Your hostname will be:

subdomain.example.com

So the question is: if you have a ton of links and you want to group them by “domain” — like I did — how do you pull the “domain” out of each URL?

For example, for an unknown set of links like this:

https://gist.github.com/user/123abc456def
https://www.github.com/path/to/thing
https://github.com/jimniels/blog
https://google.com/q=foo
https://www.google.com/q=bar

You would want to count them by “domain” and get a result like this:

{
  "github.com": 3,
  "google.com": 2
}

Get the Domain Programatically

You might think, “get the hostname from the URL, split the string by periods (.), and join the last two items in the array”.

new URL("https://www.example.com")
  .hostname   // "www.example.com"
  .split(".") // ["www", "example", "com"]
  .slice(-2)  // ["example", "com"]
  .join(".")  // "example.com"

That seems sensical, right?

The problem is, the word “domain” starts to get fuzzy and its anatomy has no universal rule for consistent parsing (such as “everything after the last period is the top-level domain”).

For example, here’s a valid domain that breaks our logic:

https://example.co.uk

In that case, we don’t want co.uk as the “domain”. We want example.co.uk.

Turns out, “domain” is a loaded term so let’s talk about words.

Top-level Domains, Domain Names, Subdomains, Root Domains, Domains, Domains, Domains!

Given a traditional URL like this:

https://www.example.com

It’s easy to think this dissects to:

.com is the top-level domain
example is the domain name
www is the subdomain

But giving these things names based on position gets confusing because it’s never 100% uniform.
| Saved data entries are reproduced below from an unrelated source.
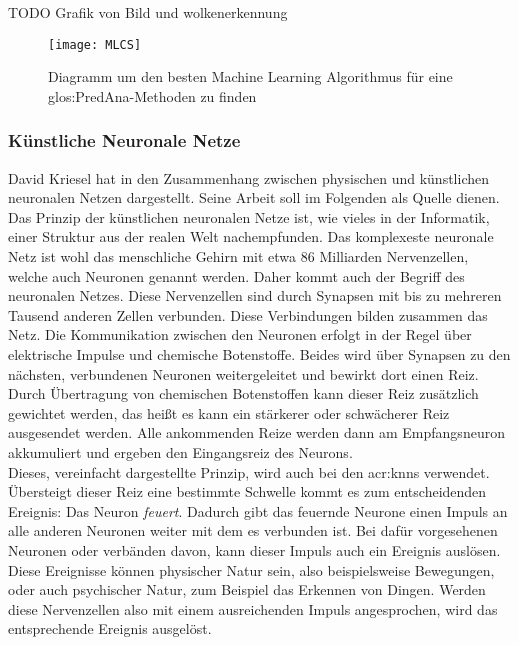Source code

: TODO Grafik von Bild und wolkenerkennung\\

\begin{figure}%
	\centering
    \texttt{[image: MLCS]}
    \caption{Diagramm um den besten Machine Learning Algorithmus für eine \gls{glos:PredAna}-Methoden zu finden \cite{bib:AzureCs}}
    \label{fig:MLCS}
\end{figure}
  
\subsubsection{Künstliche Neuronale Netze}
\label{sec:KNN}
David Kriesel hat in \cite{bib:UebereblickNN} den Zusammenhang zwischen physischen und künstlichen neuronalen Netzen dargestellt. Seine Arbeit soll im Folgenden als Quelle dienen. Das Prinzip der künstlichen neuronalen Netze ist, wie vieles in der Informatik, einer Struktur aus der realen Welt nachempfunden. Das komplexeste neuronale Netz ist wohl das menschliche Gehirn mit etwa 86 Milliarden Nervenzellen, welche auch Neuronen genannt werden. Daher kommt auch der Begriff des neuronalen Netzes. Diese Nervenzellen sind durch Synapsen mit bis zu mehreren Tausend anderen Zellen verbunden. Diese Verbindungen bilden zusammen das Netz. Die Kommunikation zwischen den Neuronen erfolgt in der Regel über elektrische Impulse und chemische Botenstoffe. Beides wird über Synapsen zu den nächsten, verbundenen Neuronen weitergeleitet und bewirkt dort einen Reiz. Durch Übertragung von chemischen Botenstoffen kann dieser Reiz zusätzlich gewichtet werden, das heißt es kann ein stärkerer oder schwächerer Reiz ausgesendet werden. Alle ankommenden Reize werden dann am Empfangsneuron akkumuliert und ergeben den Eingangsreiz des Neurons.\\ 

Dieses, vereinfacht dargestellte Prinzip, wird auch bei den  \acrshort{acr:knn}s verwendet. Übersteigt dieser Reiz eine bestimmte Schwelle kommt es zum entscheidenden Ereignis: Das Neuron \textit{feuert}. Dadurch gibt das feuernde Neurone einen Impuls an alle anderen Neuronen weiter mit dem es verbunden ist. Bei dafür vorgesehenen Neuronen oder verbänden davon, kann dieser Impuls auch ein Ereignis auslösen. Diese Ereignisse können physischer Natur sein, also beispielsweise Bewegungen, oder auch psychischer Natur, zum Beispiel das Erkennen von Dingen. Werden diese Nervenzellen also mit einem ausreichenden Impuls angesprochen, wird das entsprechende Ereignis ausgelöst.\\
Again, this URL breaks expectations of naming based on positioning:

https://www.example.co.uk

This is (I believe) why you’ll sometimes see the parts of the domain referenced simply with numbers, e.g. top-level, second-level, third-level, fourth-level, and so on. (Image courtesy of webmasters.stackexchange.com.)
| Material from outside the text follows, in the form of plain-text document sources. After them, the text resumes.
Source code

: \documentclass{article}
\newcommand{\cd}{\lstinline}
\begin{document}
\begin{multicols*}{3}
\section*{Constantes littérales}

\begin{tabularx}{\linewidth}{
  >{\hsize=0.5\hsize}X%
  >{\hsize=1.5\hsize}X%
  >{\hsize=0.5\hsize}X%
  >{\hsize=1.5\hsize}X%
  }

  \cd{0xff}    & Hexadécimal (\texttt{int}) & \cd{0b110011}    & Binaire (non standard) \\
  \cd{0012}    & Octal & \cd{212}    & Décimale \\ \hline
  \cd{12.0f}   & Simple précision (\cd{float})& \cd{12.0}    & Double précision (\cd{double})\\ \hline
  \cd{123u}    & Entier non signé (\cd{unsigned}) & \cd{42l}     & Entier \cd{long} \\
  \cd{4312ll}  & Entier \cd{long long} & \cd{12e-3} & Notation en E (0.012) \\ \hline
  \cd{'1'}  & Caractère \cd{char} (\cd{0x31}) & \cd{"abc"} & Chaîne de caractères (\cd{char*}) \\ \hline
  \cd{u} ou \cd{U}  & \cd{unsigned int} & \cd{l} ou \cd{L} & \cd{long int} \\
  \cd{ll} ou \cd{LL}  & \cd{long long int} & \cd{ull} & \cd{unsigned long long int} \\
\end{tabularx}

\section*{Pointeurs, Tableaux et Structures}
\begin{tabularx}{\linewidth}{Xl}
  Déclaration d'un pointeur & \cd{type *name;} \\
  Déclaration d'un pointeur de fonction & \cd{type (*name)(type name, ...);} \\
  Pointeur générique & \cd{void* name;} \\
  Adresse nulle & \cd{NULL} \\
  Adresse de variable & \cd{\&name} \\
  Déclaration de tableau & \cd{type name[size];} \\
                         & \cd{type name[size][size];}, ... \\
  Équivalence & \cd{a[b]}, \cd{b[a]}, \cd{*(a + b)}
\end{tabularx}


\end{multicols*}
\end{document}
So, as I’ve discovered, if you want to grab the “domain” (as I’ve colloquially thought of it) across a set of links, what you probably want is the “effective top-level domain” or “public suffix” which is available at publicsuffix.org.
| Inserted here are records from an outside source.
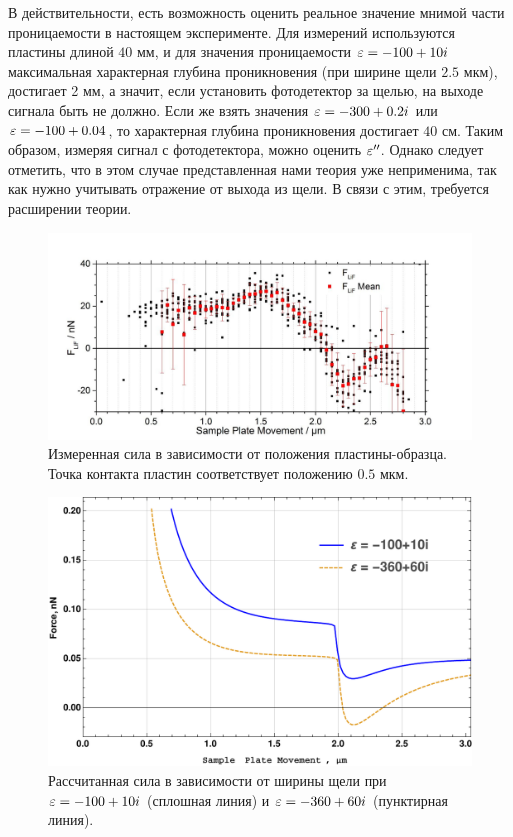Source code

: В действительности, есть возможность оценить реальное значение мнимой части проницаемости в настоящем эксперименте. Для измерений используются пластины длиной $40$ мм, и для значения проницаемости $\varepsilon = -100 + 10i$ максимальная характерная глубина проникновения (при ширине щели  $2.5$ мкм),  достигает 2 мм, а значит, если установить фотодетектор за щелью, на выходе сигнала быть не должно. Если же взять значения $\varepsilon = -300 + 0.2i$ или $\varepsilon = -100+0.04$, то характерная глубина проникновения достигает $40$ см. Таким образом, измеряя сигнал с фотодетектора, можно оценить $\varepsilon''$. Однако следует отметить, что в этом случае представленная нами теория уже неприменима, так как нужно учитывать отражение от выхода из щели. В связи с этим, требуется расширении теории.

\begin{figure}
    \centering
    \includegraphics[width=\textwidth]{figures/exp_data_force.png}
    \caption{Измеренная сила в зависимости от положения пластины-образца. Точка контакта пластин соответствует положению $0.5$ мкм.}
    \label{fig:force_exp}
\end{figure}
\begin{figure}
    \centering
    \includegraphics[width=\textwidth]{figures/ForceGauss_Newton_10010_36060.pdf}
    \caption{Рассчитанная сила в зависимости от ширины щели при $\varepsilon = -100 + 10i$ (сплошная линия) и $\varepsilon = -360+60i$ (пунктирная линия).}
    \label{fig:force_N_2eps_1}
\end{figure}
Since there is no algorithmic method of finding the highest level at which a domain may be registered for a particular top-level domain (the policies differ with each registry), the only method is to create a list of all top-level domains and the level at which domains can be registered. This is the aim of the effective TLD list.

Need access the list programmatically from JavaScript? There’s an NPM Package For That™️: psl.

import psl from 'psl';

const parsed = psl.parse('a.b.c.d.foo.com');
console.log(parsed.domain); // 'foo.com'

Per our example from earlier, now we can properly extract the “domain” from a URL:

import psl from 'psl';

const { hostname } = new URL("https://www.example.co.uk")
const parsed = psl.parse(hostname);
console.log(parsed.domain); // 'example.co.uk'

Conclusion

Back to that graphic I started this post with:

An anatomical breakdown of the parts of a URL, from scheme to domain, port, path, query string, and fragment ID.

This graphic could lead you to believe the “domain” is a simple, straightforward part of the URL. But, as with many things in computers, the term is used loosely and its definition comes under scrutiny when dealing with the nitty gritty details of parsing URLs.

This is the nuance of the word “domain”.